Are we over fitting?

I strongly recommend reading this presentation
http://www.davidhbailey.com/dhbtalks/dhb-london-quant.pdf

or this presentation
http://papers.ssrn.com/sol3/papers.cfm?abstract_id=2606462

or this paper http://www.ams.org/notices/201405/rnoti-p458.pdf

Then think about it and ask yourself “Am I over fitting?”

And even if I am not over fitting, am I perhaps being fooled by intragenerational or intergenerational over fitting?
(meaning I am basing my systems on publications of people how have done over fitting or how have themselves been victims of intra/intergenerational overfitting)

This post is an appeal to everyone to engage on serious soul searching about their own sims and work so far.
Just reflect on it and your own approach.

Do not go off in anger and start posting your defense, why your ports are not over fitted…

“Over-fitting” unto itself is not bad provided that the investor understands what he/she is doing and why. What is bad is when that person tries to market the results as performance. For example, if I were to make claims that my market timer will produce an equity curve straight up to the heavens as in Market Timer: Summary Of Ranking System Factors, then that would be bad. But laying out clearly what was done / assumptions made and letting the reader decide what if anything is of interest to them, isn’t bad, even if it is over-fit.

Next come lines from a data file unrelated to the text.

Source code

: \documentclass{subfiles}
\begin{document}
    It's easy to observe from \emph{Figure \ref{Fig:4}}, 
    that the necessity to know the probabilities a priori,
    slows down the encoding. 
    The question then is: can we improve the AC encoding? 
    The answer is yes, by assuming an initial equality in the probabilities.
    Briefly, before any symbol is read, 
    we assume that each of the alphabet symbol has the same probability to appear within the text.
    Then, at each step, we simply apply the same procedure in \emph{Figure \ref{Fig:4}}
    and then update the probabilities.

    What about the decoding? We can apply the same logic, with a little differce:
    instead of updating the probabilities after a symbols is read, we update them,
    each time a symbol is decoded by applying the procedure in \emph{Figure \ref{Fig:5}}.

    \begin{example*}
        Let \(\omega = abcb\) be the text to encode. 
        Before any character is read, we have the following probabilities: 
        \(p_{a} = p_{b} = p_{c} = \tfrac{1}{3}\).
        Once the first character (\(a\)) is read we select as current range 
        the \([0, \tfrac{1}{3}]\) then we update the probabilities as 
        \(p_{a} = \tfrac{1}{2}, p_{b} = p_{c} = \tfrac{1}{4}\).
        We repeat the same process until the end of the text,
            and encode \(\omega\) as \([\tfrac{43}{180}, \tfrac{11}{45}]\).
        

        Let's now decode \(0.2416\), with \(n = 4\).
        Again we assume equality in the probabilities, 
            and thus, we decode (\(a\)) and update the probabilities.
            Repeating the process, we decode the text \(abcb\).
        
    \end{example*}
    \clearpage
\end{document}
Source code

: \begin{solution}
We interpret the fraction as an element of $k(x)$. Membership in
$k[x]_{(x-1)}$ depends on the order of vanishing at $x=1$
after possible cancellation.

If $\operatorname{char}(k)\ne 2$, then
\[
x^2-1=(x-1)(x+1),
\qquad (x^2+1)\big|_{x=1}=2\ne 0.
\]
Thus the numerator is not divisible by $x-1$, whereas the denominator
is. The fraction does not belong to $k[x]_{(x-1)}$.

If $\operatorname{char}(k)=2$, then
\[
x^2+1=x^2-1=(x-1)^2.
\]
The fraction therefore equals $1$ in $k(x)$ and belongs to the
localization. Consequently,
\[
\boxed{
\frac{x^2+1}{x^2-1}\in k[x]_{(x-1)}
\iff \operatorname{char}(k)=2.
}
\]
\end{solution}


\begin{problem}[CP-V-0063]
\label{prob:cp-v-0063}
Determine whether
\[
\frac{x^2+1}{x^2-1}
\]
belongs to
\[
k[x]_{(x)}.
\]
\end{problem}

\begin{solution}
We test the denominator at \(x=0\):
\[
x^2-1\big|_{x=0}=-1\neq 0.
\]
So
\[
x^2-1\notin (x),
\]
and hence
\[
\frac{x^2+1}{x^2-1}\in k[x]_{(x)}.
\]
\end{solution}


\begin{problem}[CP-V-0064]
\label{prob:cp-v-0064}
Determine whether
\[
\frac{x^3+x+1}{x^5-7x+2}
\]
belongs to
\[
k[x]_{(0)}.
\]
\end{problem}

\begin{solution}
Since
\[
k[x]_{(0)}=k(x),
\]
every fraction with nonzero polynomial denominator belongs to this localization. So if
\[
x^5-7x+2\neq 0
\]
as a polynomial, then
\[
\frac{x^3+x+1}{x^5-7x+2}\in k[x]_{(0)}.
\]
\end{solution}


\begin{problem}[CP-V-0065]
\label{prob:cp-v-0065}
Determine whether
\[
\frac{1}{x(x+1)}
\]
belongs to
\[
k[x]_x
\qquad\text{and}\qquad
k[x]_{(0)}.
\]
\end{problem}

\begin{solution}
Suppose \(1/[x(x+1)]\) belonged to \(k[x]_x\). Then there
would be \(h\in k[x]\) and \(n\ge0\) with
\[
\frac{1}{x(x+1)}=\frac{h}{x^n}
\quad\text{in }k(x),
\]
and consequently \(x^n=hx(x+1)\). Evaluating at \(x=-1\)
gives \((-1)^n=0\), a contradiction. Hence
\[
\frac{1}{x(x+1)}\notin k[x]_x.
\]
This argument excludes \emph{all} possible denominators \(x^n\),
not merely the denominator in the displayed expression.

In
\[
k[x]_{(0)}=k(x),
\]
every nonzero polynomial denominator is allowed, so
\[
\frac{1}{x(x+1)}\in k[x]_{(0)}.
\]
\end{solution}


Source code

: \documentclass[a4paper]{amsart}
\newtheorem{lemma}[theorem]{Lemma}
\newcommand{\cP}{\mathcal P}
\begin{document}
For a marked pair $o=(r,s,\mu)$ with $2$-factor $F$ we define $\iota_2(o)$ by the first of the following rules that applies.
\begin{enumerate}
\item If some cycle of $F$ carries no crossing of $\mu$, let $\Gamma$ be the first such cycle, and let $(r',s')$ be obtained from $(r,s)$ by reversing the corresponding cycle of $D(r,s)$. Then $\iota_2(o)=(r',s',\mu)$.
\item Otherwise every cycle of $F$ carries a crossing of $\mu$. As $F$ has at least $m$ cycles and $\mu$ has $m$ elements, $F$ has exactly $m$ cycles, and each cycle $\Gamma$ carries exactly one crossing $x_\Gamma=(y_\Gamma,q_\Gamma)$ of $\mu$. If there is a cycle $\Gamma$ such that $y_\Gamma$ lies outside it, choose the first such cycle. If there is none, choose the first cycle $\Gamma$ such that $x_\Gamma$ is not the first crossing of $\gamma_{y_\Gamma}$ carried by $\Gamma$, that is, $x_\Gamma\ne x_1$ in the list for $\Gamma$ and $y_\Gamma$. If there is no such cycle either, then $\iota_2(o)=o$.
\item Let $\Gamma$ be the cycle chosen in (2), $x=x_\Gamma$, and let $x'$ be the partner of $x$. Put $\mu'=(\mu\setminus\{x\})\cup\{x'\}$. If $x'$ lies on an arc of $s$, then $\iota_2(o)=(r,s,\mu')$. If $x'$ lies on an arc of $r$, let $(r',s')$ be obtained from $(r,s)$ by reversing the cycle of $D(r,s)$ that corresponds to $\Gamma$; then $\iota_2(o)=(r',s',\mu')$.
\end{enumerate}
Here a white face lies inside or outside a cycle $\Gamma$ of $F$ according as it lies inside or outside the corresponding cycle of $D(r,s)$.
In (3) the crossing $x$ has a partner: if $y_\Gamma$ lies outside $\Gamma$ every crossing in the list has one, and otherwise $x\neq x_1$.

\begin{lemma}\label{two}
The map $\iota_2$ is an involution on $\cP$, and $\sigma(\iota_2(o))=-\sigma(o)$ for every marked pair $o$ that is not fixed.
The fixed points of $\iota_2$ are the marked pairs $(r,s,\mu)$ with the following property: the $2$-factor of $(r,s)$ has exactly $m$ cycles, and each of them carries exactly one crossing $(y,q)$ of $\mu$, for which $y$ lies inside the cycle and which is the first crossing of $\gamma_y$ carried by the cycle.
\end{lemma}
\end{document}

Your second link provides some insight:

“Paradoxically, some of the best hedge funds are math-driven:
–Financial firms can conduct research in terms analogous to Scientific laboratories. E.g., deploy an execution algorithm and experiment with alternative configurations (market interaction).
–Financial firms can control for the increased probability of false positives that results from multiple testing. Their research protocols can legally enforce the accounting of the results from all trials carried out by employees.
–In the Industry, out-of-sample testing isthe peer-review. If you don’t make money, you are out of business. Corollary: Backtestcarefully or die.
–Financial firms do not necessarily report their empirical discoveries, thus discovered effects are more likely to persist.
Unless this state of affairs changes, true discoveries in Empirical Finance are more likely to come from the Industry than Academia.”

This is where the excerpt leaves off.